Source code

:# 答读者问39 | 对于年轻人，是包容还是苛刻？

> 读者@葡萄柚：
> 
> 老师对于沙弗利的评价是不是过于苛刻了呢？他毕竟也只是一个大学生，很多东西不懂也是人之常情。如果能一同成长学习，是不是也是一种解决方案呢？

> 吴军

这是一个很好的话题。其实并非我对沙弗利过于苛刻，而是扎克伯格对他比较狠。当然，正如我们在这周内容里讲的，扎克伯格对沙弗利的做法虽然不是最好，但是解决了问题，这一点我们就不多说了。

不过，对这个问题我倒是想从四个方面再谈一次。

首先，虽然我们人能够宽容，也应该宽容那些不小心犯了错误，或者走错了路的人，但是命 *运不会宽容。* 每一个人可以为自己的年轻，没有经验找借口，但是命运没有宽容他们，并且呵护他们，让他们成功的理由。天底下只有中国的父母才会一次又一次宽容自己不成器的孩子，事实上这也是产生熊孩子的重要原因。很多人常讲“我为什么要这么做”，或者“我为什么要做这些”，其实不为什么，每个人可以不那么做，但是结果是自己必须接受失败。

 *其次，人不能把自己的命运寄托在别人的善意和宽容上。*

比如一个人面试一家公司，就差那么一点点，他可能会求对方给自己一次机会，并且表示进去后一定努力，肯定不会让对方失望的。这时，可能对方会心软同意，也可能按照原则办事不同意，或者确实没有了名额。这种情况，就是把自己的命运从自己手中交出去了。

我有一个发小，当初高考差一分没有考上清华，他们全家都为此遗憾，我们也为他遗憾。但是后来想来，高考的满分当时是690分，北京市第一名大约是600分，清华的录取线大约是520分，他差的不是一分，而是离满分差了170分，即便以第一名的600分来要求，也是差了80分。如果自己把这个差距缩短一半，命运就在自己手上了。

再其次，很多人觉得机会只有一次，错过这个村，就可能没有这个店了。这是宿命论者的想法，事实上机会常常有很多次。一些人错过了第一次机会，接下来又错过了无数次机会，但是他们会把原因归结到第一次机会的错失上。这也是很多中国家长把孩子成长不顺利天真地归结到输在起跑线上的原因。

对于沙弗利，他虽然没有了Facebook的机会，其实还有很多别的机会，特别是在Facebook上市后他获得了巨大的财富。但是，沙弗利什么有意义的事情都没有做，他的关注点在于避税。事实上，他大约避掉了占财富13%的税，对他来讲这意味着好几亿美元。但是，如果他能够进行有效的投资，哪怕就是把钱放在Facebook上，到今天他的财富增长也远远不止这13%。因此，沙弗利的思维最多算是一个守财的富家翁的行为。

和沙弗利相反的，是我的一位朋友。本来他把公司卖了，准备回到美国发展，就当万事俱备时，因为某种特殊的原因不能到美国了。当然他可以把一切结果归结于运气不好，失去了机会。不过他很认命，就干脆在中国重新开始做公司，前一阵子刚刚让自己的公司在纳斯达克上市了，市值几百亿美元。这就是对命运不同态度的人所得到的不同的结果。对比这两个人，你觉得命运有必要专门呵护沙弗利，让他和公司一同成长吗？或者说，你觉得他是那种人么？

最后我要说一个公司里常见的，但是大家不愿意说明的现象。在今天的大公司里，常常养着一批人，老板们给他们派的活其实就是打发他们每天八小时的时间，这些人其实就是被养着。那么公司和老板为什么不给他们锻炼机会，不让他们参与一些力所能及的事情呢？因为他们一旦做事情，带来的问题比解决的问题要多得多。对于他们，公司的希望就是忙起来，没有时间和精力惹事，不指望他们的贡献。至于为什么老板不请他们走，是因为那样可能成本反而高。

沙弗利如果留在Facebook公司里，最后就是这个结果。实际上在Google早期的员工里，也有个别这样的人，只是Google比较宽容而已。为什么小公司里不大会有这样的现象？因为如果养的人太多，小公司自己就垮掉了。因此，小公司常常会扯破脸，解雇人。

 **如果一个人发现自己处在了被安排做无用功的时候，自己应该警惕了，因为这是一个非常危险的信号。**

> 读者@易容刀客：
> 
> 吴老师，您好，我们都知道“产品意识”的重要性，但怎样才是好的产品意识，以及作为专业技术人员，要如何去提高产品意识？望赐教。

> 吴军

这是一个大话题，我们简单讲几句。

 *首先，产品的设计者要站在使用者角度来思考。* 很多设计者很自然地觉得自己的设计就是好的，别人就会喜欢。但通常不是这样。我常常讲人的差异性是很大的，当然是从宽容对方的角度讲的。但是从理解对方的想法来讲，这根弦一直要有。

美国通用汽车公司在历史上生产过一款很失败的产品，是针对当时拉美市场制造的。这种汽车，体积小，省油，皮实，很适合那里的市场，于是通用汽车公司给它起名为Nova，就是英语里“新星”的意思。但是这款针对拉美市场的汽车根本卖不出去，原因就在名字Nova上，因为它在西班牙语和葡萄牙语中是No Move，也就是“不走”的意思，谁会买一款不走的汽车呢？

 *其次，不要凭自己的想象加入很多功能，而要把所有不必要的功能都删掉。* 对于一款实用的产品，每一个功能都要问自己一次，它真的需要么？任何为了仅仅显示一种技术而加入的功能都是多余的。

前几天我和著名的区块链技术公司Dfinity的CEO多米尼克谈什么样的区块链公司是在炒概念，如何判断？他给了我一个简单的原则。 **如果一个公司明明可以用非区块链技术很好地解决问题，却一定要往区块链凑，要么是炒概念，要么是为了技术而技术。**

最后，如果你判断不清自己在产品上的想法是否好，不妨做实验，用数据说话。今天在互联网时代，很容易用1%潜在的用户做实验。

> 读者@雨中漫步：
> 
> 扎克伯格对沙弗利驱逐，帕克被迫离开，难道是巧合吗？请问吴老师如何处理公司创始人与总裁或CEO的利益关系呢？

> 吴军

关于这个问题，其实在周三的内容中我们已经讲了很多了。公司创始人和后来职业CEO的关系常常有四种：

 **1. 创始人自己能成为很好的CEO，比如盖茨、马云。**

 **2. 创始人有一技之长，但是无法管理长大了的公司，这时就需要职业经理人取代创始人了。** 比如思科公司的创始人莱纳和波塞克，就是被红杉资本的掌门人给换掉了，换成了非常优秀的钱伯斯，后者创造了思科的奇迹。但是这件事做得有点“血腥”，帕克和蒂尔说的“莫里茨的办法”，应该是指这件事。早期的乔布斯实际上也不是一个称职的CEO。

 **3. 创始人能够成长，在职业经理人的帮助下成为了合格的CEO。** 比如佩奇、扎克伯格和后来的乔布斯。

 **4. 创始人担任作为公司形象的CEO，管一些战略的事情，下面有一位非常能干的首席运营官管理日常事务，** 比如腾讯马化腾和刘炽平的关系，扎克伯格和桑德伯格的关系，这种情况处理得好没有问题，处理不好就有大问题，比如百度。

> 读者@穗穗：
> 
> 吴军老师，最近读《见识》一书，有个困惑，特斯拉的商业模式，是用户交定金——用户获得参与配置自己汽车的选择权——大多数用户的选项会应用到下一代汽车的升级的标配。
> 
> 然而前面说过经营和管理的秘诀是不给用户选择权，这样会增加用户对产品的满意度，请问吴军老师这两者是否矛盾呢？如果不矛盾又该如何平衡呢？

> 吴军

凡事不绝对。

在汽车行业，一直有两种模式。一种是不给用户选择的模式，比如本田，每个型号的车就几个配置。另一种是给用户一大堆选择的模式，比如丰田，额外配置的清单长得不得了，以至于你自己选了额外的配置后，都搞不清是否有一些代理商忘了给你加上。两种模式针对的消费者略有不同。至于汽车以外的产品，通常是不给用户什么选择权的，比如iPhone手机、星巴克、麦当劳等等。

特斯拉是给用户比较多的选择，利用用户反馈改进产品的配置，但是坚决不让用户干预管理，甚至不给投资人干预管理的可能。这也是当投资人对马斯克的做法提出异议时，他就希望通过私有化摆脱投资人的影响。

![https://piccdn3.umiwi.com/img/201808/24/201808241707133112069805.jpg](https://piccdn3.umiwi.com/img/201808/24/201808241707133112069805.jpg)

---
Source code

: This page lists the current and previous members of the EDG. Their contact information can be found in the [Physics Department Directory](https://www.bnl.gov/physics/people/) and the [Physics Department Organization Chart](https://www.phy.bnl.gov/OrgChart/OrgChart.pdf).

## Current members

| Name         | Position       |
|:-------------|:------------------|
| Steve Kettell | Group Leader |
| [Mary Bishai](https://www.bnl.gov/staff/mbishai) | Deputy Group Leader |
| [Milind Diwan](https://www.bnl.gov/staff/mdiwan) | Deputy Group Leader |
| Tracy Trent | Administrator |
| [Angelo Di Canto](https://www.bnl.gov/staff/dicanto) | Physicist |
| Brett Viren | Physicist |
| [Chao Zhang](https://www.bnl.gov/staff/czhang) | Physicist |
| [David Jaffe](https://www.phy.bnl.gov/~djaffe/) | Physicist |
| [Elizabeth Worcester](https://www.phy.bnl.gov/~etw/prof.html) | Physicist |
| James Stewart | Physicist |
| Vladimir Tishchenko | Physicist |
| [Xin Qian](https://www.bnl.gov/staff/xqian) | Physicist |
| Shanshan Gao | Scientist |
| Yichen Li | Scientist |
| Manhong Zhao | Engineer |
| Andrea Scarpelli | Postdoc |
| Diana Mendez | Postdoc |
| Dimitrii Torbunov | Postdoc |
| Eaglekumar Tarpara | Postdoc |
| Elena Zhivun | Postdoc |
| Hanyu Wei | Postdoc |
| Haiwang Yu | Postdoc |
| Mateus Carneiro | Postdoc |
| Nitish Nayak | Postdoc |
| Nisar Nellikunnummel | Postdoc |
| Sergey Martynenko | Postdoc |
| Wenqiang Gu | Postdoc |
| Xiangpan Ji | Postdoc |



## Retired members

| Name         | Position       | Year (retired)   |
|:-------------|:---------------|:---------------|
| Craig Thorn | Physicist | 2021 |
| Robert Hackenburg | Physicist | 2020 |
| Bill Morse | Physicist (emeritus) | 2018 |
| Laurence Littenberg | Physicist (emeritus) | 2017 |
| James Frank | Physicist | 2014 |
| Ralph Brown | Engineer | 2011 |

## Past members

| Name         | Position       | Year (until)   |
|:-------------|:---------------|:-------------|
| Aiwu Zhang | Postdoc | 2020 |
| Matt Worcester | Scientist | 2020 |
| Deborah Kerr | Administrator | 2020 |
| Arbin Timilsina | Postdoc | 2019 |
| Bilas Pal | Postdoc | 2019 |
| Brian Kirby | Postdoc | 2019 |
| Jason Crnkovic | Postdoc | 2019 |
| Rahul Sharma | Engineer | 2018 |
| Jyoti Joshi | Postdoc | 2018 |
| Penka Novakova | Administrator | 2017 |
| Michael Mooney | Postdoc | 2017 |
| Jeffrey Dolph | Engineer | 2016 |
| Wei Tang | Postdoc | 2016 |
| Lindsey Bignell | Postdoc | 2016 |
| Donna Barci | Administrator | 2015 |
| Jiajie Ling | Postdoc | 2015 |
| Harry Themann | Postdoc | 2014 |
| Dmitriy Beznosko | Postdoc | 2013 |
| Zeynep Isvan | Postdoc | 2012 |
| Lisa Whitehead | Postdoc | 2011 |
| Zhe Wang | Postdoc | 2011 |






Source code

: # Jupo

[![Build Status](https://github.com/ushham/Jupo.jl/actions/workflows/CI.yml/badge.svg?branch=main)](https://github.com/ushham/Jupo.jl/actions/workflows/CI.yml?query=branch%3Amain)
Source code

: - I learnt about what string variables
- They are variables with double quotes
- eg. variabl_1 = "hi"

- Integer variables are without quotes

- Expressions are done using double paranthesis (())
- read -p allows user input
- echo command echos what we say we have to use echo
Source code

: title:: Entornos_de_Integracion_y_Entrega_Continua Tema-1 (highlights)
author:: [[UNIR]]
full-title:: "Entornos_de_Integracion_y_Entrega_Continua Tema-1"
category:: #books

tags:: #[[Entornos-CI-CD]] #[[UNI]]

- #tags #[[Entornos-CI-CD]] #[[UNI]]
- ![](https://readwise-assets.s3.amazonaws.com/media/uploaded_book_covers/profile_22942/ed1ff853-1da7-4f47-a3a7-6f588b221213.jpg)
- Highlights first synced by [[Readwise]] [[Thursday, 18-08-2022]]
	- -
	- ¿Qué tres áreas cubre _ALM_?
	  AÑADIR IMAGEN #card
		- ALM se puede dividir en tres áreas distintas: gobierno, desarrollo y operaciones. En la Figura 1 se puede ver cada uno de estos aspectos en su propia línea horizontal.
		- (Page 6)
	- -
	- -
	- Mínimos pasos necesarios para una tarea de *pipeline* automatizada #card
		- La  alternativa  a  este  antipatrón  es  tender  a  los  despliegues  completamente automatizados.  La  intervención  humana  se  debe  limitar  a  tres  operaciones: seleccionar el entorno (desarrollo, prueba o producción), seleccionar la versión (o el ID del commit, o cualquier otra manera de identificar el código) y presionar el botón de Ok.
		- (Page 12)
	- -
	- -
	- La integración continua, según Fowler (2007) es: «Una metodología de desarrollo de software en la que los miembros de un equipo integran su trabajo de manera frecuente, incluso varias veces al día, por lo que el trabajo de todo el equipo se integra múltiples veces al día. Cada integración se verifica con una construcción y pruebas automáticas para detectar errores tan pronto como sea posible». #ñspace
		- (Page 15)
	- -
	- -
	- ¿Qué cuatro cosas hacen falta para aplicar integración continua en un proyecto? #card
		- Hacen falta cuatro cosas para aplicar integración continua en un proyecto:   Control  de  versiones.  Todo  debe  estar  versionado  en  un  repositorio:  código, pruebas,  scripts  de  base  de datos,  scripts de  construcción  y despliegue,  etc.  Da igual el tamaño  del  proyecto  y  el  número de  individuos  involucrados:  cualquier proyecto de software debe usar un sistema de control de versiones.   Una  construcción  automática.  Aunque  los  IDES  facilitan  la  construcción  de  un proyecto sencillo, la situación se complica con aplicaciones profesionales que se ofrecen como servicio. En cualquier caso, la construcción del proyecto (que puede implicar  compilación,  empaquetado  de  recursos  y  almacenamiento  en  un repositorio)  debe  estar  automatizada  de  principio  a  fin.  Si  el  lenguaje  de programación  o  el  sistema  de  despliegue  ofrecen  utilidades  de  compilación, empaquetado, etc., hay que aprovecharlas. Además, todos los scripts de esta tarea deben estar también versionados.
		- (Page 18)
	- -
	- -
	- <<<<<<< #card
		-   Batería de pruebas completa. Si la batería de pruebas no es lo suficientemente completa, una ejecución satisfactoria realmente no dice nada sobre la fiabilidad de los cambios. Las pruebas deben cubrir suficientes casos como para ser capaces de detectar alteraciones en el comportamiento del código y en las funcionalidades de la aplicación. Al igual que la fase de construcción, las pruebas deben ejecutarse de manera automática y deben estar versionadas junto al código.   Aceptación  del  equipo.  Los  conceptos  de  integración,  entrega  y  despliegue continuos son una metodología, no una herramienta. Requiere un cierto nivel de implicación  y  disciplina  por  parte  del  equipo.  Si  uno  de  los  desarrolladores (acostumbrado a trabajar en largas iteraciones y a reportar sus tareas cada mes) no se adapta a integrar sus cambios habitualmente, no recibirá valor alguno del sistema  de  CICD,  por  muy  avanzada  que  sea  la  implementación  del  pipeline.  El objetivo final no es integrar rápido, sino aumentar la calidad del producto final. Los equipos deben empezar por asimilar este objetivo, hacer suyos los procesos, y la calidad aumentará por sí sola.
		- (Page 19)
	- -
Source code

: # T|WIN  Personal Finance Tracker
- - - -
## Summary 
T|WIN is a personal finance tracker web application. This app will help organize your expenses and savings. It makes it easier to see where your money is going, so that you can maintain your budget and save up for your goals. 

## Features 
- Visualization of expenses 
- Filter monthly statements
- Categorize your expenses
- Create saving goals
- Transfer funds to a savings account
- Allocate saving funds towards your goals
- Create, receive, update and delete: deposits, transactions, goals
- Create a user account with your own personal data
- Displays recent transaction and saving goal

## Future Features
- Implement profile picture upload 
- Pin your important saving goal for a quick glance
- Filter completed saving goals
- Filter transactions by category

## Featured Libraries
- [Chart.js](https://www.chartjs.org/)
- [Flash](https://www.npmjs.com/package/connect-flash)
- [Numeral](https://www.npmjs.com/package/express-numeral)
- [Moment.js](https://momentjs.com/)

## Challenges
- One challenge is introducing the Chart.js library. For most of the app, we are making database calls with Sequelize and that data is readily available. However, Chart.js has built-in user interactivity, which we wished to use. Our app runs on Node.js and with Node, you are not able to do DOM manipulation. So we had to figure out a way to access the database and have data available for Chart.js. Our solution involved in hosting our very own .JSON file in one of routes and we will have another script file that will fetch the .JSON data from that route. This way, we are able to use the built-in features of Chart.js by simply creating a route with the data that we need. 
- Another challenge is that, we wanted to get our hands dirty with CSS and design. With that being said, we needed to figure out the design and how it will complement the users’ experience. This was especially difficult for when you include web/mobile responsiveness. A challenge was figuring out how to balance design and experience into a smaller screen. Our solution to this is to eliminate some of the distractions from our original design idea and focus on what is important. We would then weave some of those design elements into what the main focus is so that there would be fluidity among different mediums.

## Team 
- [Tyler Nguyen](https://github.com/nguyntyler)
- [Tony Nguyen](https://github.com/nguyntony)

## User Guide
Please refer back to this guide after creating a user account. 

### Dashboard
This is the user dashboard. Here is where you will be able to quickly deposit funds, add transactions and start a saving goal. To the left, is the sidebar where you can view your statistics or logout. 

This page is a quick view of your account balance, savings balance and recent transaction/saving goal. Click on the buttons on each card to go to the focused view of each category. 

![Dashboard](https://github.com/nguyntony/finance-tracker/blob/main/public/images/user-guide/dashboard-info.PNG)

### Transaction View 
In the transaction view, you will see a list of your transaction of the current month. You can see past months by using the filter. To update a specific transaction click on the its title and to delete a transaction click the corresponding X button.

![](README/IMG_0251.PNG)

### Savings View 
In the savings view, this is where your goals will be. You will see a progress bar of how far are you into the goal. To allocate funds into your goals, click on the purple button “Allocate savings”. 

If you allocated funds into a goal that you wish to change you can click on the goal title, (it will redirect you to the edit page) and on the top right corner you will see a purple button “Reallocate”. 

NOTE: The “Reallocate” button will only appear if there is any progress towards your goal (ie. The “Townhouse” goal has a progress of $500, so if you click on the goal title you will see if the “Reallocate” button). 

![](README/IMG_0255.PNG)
──────────
Required action ::
Of the entries listed above, reproduce only the lines starting at the line containing "Administrator | 2015 |" and ending at the line containing "Wang | Postdoc | 2011 |". Include both, exactly as they stand.

Output for this exercise ::
| Donna Barci | Administrator | 2015 |
| Jiajie Ling | Postdoc | 2015 |
| Harry Themann | Postdoc | 2014 |
| Dmitriy Beznosko | Postdoc | 2013 |
| Zeynep Isvan | Postdoc | 2012 |
| Lisa Whitehead | Postdoc | 2011 |
| Zhe Wang | Postdoc | 2011 |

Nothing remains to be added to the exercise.